Well, me thinks rentals prices are near $60 a day vs buying one for $1200, your call. 

One thing to remember about an airless is that they don't do well in long-time inactive storage.


----------



## 1655graff (Jul 27, 2007)

So we should not even consider a $200-$300 unit?


----------



## slickshift (Aug 25, 2005)

1655graff said:


> So we should not even consider a $200-$300 unit?


Those would def. be on my 'stay clear of...' list

The proper machine for this would be an HVLP sprayer
Now, those letters are used 'generously' on some cheaper (poor quality and not technically HVLP) units aimed at DIYer such as yourself, that would rather buy than rent
Most of these should not be called HVLP
But there's very few Paint Sprayer Police around when you need them

An actual HVLP unit can be had for as little as $700
But really those are de-spec'd for the "price point", and quality suffers

I'd expect to pay 1000 min. for a decent one with enough quality to not make cabinets look like a hack job


----------



## slickshift (Aug 25, 2005)

1655graff said:


> Any other advice?


If the cabinets are installed, use quality brushes
Spraying inside an occupied house is a recipe for disaster


----------



## paintergal (Oct 5, 2007)

*don't spray indoors*

Ditto on what slickshift said, don't spray indoors unless you can't avoid it.
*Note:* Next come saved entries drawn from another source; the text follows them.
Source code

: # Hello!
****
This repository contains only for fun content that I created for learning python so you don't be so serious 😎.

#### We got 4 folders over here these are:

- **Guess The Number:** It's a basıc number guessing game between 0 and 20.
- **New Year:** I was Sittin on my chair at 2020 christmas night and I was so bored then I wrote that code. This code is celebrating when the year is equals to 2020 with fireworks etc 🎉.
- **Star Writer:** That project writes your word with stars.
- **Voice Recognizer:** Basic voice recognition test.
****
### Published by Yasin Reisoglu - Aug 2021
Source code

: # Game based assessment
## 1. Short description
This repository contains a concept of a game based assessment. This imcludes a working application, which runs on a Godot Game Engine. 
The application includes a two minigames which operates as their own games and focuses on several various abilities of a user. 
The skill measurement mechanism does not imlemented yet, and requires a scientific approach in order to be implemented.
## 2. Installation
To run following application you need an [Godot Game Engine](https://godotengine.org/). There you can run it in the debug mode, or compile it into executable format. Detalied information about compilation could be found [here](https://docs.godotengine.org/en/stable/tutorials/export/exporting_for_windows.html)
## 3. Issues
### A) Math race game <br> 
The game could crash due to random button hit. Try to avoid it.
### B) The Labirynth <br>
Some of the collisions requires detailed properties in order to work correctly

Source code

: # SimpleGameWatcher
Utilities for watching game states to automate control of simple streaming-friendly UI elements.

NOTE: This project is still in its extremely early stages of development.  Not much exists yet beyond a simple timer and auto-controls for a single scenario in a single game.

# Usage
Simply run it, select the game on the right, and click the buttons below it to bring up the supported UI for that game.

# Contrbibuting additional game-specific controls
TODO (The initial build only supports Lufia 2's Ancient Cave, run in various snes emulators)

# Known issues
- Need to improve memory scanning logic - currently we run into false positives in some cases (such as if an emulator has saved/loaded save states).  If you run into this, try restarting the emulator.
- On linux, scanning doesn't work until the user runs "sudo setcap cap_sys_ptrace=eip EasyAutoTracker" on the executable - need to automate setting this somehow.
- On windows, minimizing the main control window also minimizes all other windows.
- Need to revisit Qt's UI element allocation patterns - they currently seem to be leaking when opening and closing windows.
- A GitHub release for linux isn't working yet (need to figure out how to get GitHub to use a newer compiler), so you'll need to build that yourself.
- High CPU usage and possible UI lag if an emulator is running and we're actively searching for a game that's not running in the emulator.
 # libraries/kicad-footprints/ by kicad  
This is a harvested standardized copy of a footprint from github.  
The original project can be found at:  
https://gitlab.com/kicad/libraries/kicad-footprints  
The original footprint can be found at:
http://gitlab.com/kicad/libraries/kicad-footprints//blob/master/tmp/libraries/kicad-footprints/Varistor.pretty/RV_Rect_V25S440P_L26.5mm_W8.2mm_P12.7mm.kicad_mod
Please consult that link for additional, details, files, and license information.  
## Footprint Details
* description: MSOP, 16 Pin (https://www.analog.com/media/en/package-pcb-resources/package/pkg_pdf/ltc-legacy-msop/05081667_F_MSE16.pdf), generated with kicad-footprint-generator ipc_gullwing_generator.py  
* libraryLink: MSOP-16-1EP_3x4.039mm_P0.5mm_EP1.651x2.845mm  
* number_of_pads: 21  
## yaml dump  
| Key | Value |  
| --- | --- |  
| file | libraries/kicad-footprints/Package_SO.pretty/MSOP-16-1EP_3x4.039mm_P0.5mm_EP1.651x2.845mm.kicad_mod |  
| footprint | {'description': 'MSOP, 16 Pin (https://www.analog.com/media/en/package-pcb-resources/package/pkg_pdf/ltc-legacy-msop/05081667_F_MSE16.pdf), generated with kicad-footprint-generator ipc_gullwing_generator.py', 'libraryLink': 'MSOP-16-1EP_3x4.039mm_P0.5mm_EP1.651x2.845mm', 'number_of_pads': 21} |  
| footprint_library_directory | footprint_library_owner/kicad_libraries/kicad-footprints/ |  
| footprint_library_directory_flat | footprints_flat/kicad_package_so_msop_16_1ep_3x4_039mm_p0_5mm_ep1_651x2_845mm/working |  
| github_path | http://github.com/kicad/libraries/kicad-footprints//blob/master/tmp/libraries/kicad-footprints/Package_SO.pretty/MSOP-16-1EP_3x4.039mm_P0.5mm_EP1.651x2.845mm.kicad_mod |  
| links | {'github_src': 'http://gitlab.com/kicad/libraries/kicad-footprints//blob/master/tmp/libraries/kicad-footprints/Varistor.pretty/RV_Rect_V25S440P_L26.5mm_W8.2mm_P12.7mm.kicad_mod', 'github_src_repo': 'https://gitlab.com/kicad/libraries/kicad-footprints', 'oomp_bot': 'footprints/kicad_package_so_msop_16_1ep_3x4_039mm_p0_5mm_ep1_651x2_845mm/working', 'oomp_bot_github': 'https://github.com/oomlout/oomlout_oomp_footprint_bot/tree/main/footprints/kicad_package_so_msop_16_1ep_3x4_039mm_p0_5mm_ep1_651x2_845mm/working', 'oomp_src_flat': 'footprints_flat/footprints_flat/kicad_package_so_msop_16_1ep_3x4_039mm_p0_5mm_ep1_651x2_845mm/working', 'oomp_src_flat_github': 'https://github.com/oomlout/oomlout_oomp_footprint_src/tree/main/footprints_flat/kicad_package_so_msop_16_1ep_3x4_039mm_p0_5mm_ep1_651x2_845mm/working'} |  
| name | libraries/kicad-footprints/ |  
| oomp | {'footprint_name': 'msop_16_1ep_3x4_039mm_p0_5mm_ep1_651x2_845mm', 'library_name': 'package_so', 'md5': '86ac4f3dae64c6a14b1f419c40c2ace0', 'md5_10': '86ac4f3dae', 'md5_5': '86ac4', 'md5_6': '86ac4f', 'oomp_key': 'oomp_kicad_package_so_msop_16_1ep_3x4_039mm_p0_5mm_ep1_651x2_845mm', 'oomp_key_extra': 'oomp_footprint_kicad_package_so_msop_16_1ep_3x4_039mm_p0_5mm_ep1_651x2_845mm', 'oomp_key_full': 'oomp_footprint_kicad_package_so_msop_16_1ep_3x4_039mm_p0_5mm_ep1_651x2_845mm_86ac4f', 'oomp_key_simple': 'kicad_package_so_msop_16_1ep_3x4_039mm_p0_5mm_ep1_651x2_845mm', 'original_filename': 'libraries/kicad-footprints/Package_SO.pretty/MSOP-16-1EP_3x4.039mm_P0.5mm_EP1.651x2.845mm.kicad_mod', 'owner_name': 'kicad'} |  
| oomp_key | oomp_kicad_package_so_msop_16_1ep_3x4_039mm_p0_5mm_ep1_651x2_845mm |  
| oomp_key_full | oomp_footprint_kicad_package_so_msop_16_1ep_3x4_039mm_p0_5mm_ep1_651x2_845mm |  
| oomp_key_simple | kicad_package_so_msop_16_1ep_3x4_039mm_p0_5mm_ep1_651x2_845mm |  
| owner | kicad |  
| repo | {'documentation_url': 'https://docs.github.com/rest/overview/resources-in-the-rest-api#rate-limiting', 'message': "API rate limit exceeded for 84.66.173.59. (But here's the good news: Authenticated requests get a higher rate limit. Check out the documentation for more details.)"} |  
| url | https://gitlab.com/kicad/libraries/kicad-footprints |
We spent a long time trying to get a fine overspray off of my grandmother's bosendorfer piano when the professional painter came in a sprayed. 

Having said that, we have had some very good luck using the Wagner HVLP Professional model which we got at Lowe's for about $120. I was trying to find it again the other day and they don't seem to have it right now. 

The Wagner cheaper model (all in one) HVLP sprayer worked well for a while and then got all clogged up hopelessly. Had to return it to Home Depot. I would avoid the cheap (under $100) Wagner HVLP sprayers, IMHO. 

Paintergal


----------